Saturday, September 1, 2012

Sept 1st 2:49pm

So I am reading this book about this guy and his really messed up love life.
It's an autobiography about this confessed cheater, who spends half his life traveling back and forth from America to Japan, and his obsession with Japanese food.

And I stopped to make a cup of coffee.  While I was waiting for the kettle to boil, my mind drifted to the book and then just sort of hit on the date.  I think I had been unconsciously avoiding the calendar because of the date.
Six years ago today, on September 1st 2006; I had my car accident.  My life was changed massively.  Both for the good and for the worse. 

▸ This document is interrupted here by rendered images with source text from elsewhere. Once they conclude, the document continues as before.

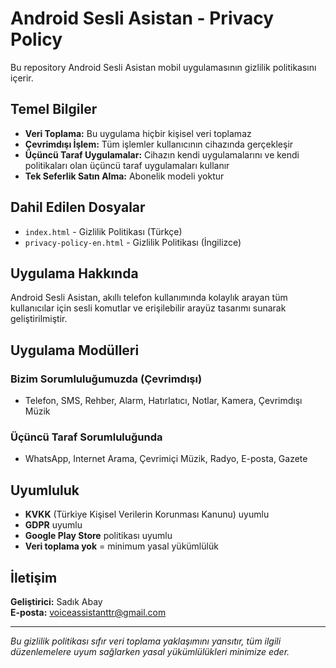 # Android Sesli Asistan - Privacy Policy

Bu repository Android Sesli Asistan mobil uygulamasının gizlilik politikasını içerir.

## Temel Bilgiler

- **Veri Toplama:** Bu uygulama hiçbir kişisel veri toplamaz
- **Çevrimdışı İşlem:** Tüm işlemler kullanıcının cihazında gerçekleşir
- **Üçüncü Taraf Uygulamalar:** Cihazın kendi uygulamalarını ve kendi politikaları olan üçüncü taraf uygulamaları kullanır
- **Tek Seferlik Satın Alma:** Abonelik modeli yoktur

## Dahil Edilen Dosyalar

- `index.html` - Gizlilik Politikası (Türkçe)
- `privacy-policy-en.html` - Gizlilik Politikası (İngilizce)

## Uygulama Hakkında

Android Sesli Asistan, akıllı telefon kullanımında kolaylık arayan tüm kullanıcılar için sesli komutlar ve erişilebilir arayüz tasarımı sunarak geliştirilmiştir.

## Uygulama Modülleri

### Bizim Sorumluluğumuzda (Çevrimdışı)
- Telefon, SMS, Rehber, Alarm, Hatırlatıcı, Notlar, Kamera, Çevrimdışı Müzik

### Üçüncü Taraf Sorumluluğunda
- WhatsApp, Internet Arama, Çevrimiçi Müzik, Radyo, E-posta, Gazete

## Uyumluluk

- **KVKK** (Türkiye Kişisel Verilerin Korunması Kanunu) uyumlu
- **GDPR** uyumlu
- **Google Play Store** politikası uyumlu
- **Veri toplama yok** = minimum yasal yükümlülük

## İletişim

**Geliştirici:** Sadık Abay  
**E-posta:** voiceassistanttr@gmail.com

---

*Bu gizlilik politikası sıfır veri toplama yaklaşımını yansıtır, tüm ilgili düzenlemelere uyum sağlarken yasal yükümlülükleri minimize eder.*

I'm not even half way through the book yet.  It doesn't really have chapters as much as parts.  But the guy keeps talking about how he did not connect his depression with his love life. 
Sounds sort of odd at first, given most people right off blame their lack of relationship for their state of mind/heart.

Honestly, I'm not finished reading yet, but so far I've gotten a total male version of Eat Pray Love  off of this.
One of the themes so far, is that the guy seems to want a relationship so bad that he is willing to pretend to be something he's not all the time.  The section I'm at in the book, just talked about him meeting this woman who hated the very idea of Japan, so he down played how big of a role it was in his life.
One of the first warning signs that he was being unfaithful to her and himself.

Hang with me, it will make some sense in a second.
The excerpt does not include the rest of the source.